須藤もやってた
そんな訳で、数日後には笠原がバイトを始めた。
さすがにバイトもしている人間に家事の一切を任せっきりにするのも気が引けるので、明崎も洗濯とか皿洗いぐらいはすることにした。料理と掃除は全く笠原には敵わないので、やはりそれらは笠原の領分である。
「あの人あかんわ。ウチの家事全部こなして定食屋のバイトするとか言い出してんで」
「顔があれで性格もあんなんでその上成績もトップで……最早存在がギャグだな」
「で、俺あかんわカスやって思っとったけど、よう考えたら須藤おるやん! って閃いて。そんで来てみたら……お前こんな地道でせこい仕事しとったんやな。知らんかったわ」
「おい。今『せこい』っつったかコラ」
須藤も家事はほとんどやっていないし、バイトもしていない。それに風紀委員の特攻隊長とはいえテレポートを上手くいかして、こいつも大分遊んでいる口だ。

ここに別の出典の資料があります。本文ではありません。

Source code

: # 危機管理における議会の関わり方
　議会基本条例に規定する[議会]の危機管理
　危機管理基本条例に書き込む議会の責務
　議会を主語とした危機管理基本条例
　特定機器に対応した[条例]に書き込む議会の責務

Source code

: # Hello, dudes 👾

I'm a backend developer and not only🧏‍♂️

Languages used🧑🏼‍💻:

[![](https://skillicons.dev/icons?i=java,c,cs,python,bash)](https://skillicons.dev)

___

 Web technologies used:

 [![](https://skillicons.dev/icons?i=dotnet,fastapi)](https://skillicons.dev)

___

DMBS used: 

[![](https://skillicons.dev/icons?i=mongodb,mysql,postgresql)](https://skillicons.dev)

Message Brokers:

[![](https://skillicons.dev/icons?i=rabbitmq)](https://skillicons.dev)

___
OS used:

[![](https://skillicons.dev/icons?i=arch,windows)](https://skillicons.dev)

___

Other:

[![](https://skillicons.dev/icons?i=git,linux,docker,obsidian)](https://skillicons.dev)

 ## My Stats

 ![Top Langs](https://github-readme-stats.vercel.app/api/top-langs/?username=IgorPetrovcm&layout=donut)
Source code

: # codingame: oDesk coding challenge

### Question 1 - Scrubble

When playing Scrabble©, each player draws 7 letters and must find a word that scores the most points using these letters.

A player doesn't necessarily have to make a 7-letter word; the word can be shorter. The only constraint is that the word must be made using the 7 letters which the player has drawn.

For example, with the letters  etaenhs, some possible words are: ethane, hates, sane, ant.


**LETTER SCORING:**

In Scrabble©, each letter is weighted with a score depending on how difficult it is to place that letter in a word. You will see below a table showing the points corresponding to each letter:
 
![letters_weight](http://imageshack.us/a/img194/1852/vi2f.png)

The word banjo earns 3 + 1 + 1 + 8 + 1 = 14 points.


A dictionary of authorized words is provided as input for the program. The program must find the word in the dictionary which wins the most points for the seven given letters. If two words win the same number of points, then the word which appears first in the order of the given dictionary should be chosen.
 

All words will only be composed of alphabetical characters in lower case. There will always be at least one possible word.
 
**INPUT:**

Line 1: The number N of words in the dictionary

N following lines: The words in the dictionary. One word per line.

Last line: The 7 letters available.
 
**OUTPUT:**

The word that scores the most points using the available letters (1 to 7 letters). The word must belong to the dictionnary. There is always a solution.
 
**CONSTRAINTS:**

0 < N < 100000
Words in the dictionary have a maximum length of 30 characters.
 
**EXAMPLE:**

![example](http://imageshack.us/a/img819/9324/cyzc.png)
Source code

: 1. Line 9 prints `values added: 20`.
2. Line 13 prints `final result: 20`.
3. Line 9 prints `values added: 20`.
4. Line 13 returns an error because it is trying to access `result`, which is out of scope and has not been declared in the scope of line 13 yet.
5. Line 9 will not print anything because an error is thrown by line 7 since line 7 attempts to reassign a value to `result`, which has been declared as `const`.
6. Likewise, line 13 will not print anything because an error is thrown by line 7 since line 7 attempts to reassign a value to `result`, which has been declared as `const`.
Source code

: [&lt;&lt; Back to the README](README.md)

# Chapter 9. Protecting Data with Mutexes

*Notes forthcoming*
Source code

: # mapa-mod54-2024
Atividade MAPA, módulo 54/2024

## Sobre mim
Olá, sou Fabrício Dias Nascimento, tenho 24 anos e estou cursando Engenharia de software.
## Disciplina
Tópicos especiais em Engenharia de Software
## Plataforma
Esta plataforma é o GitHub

同じカス同士仲良くやろうやないかい。と、意気揚々と須藤の部屋を訪れたのだが――
まさかの内職をしていた。しかもポケットティッシュの裏にチラシを入れていく作業だった。
「これだったら帰ってからチャチャッと終わらせられるからな。毎日やってる」
須藤はここでもテレポートを使っていた。チラシをポケットティッシュの裏に瞬間移動させているのだ。
何て好都合な! こいつほっとんど手ェ動かしてへんし! これを働いてるとは言わへんで! いいや俺が言わせへん!
……けれど悔しい話、進んでバイトをしているのは明崎よりも偉いと言わざるを得ない。
「くっそ須藤に先を越されるとはっ……くぅーっ!」
「くぅー! じゃねぇよバーカ。つか俺もお前如きに見くびられていたと思うともう屈辱的過ぎて、手元にワサビあったらお前の顔目がけてぶちまけたいわ」
「どんだけ俺に見くびられて屈辱なん!?」
しかもワサビって悪意しか無い!
「けどお前だって短期バイトやっちゃあガボッと稼いでんだろ」
「まぁせやけどー……なんか向こうだけたくさん働いて気まずいやん? 同居人として」
「お前その『同居人として』って発言多いよなぁ。何でそんな気にしてんの」
「ほんじゃあ聞くけど、須藤の家に柳田が住んでたとして、向こうがせっせと掃除とか洗濯してる間、自分ごろごろとテレビ観れるん?」
「いや手伝う」
「そういうことやん」
全く――柳田のことになるとこれだ。